Il prit sa retraite et s’installa dans sa maison à Bruxelles où il est décédé le 17 janvier 2013. Son inhumation a eu lieu le 24 janvier 2013 dans le cimetière de son village natal après une messe célébrée par l’Abbé Joseph Sagahutu en l’Eglise St Firmin de Rochehaut et qui avait réuni bon nombre de Rochehautois et de ressortissants de la région des Grands-Lacs africains (RDC, Rwanda, Burundi).

La messe a été ponctuée de témoignages dont ceux de sa fille Christine, de ses collègues de travail et de l’ancien ambassadeur du Rwanda en Belgique, Ildefonse Munyeshyaka. Celui-ci a souligné que l’un des souvenirs qu’il garde de Mr Marcel Pochet est que, en tant que patron de l’AGCD, il a usé de son influence pour débloquer le dossier de cogestion de l’aide bilatérale accordée par la Belgique au Rwanda

L’une des dernières actions de Macel Pochet est la mise à la disposition du public de ses archives sur le Rwanda, rassemblées tout au long de sa carrière dans ce pays et intitulées « Rétrospective : le problème rwandais ». La présentation qu’il en a faite est éloquente :

« Rétrospective : le problème rwandais »[2] est constituée « de reproductions de mes archives d’Administrateur de Territoire au Ruanda de 1948 à 1962 et de Conseiller du Mwami en 1959, année charnière.

C’est ce passé cinquantenaire que fort modestement grâce à « Rétrospective », j’ai choisi de ramener au jour, à l’intention de ceux qui ne l’ont pas connu – en particulier les jeunes – et au motif que ceux-ci n’auront sans doute jamais l’occasion d’y avoir accès autrement.

Depuis des années, quand on entend parler du Rwanda ou qu’on cherche à s’informer à son sujet, chaque fois, inévitablement, surgissent des questions concernant les événements du printemps 1994, de leurs causes, circonstances et conséquences.

Comme si le Rwanda n’avait pas existé avant le règlement de compte politique général de 1994 dont tous les groupes ont souffert, surtout le groupe Hutu.

Comme si ce n’était pas dans leur passé dont on ne se souvient pas ou dont on ne veut pas se souvenir qu’on doit chercher les racines des désastres successifs qui ont saigné les milles collines et les Kivu voisins durant les décennies 1990 et 2010 (sans parler du Burundi – 1972).
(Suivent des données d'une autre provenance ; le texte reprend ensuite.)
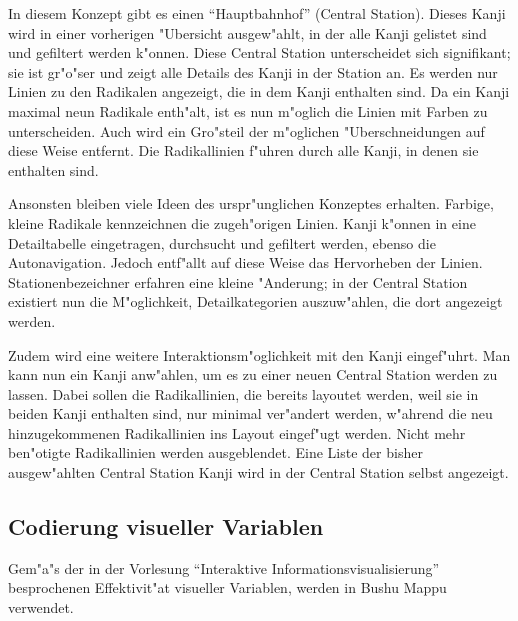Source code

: In diesem Konzept gibt es einen "`Hauptbahnhof"' (Central Station). Dieses Kanji wird in einer vorherigen "Ubersicht ausgew"ahlt, in der alle Kanji gelistet sind und gefiltert werden k"onnen. Diese Central Station unterscheidet sich signifikant; sie ist gr"o"ser und zeigt alle Details des Kanji in der Station an. Es werden nur Linien zu den Radikalen angezeigt, die in dem Kanji enthalten sind. Da ein Kanji maximal neun Radikale enth"alt, ist es nun m"oglich die Linien mit Farben zu unterscheiden. Auch wird ein Gro"steil der m"oglichen "Uberschneidungen auf diese Weise entfernt. Die Radikallinien f"uhren durch alle Kanji, in denen sie enthalten sind.

Ansonsten bleiben viele Ideen des urspr"unglichen Konzeptes erhalten. Farbige, kleine Radikale kennzeichnen die zugeh"origen Linien. Kanji k"onnen in eine Detailtabelle eingetragen, durchsucht und gefiltert werden, ebenso die Autonavigation. Jedoch entf"allt auf diese Weise das Hervorheben der Linien. Stationenbezeichner erfahren eine kleine "Anderung; in der Central Station existiert nun die M"oglichkeit, Detailkategorien auszuw"ahlen, die dort angezeigt werden. 

Zudem wird eine weitere Interaktionsm"oglichkeit mit den Kanji eingef"uhrt. Man kann nun ein Kanji anw"ahlen, um es zu einer neuen Central Station werden zu lassen. Dabei sollen die Radikallinien, die bereits layoutet werden, weil sie in beiden Kanji enthalten sind, nur minimal ver"andert werden, w"ahrend die neu hinzugekommenen Radikallinien ins Layout eingef"ugt werden. Nicht mehr ben"otigte Radikallinien werden ausgeblendet. Eine Liste der bisher ausgew"ahlten Central Station Kanji wird in der Central Station selbst angezeigt.

\subsection{Codierung visueller Variablen}
Gem"a"s der in der Vorlesung "`Interaktive Informationsvisualisierung"' besprochenen Effektivit"at visueller Variablen, werden in Bushu Mappu verwendet.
Volontairement, ces reproductions sont présentées dans leur sécheresse et nudité, sans aide pour le lecteur, sans note explicative, ni commentaire.

A l’opposé des livres qu’on écrit à partir d’autres livres ou qui "racontent" ce qu’on a "raconté", sinon "soufflé", à leurs auteurs – et qui nourrissent abondamment des polémiques en égarant l’HISTOIRE -la présente rétrospective ne "raconte pas",… elle restitue.

Elle restitue, à l’authentique, les faits et gestes de l’époque concernée, à travers des textes d’acteurs – responsables politiques – et via des dossiers spécifiques qui leur sont consacrés.

"Rétrospective" se veut apolitique ; elle est indépendante des protagonistes de l’histoire; elle ne "roule" pour personne, mais n’a, non plus, personne à ménager.

Son objectif étant de servir à l’histoire réelle de la période de la fin de la tutelle belge, il a paru opportun d’en publier des "sous-jacents", inconnus du public en général, d’en rappeler, une fois pour toutes les vrais déterminants et donc ainsi, de s’opposer aux falsifications que certains voudraient lui faire subir.

Le caractère analytique des textes et, partant, leur longueur et difficultés décourageront peut-être certains lecteurs. Qu’à cela ne tienne, l’important est que ceux qui éprouveront le besoin de connaître la vérité sur l’époque, y trouvent ce qu’ils attendent : la réalité d’un passé estompé ressurgissant dans le détail des jours.

Puisse ce retour aux sources aider les lecteurs intéressés à se réapproprier l’histoire authentique des Mille collines pour la période considérée ».

Et pour terminer, il cite l’ex président Français François Mitterrand : « Il ne faut pas laisser l’oubli prendre place de l’histoire » et il conclut : « …ni laisser une histoire falsifiée s’installer à la place de l’histoire réelle ».

Gaspard Musabyimana
25/01/2013


[1] Les différents conseillers du roi Rudahigwa furent successivement : Drijvers, Dens, Kirssch et Pochet.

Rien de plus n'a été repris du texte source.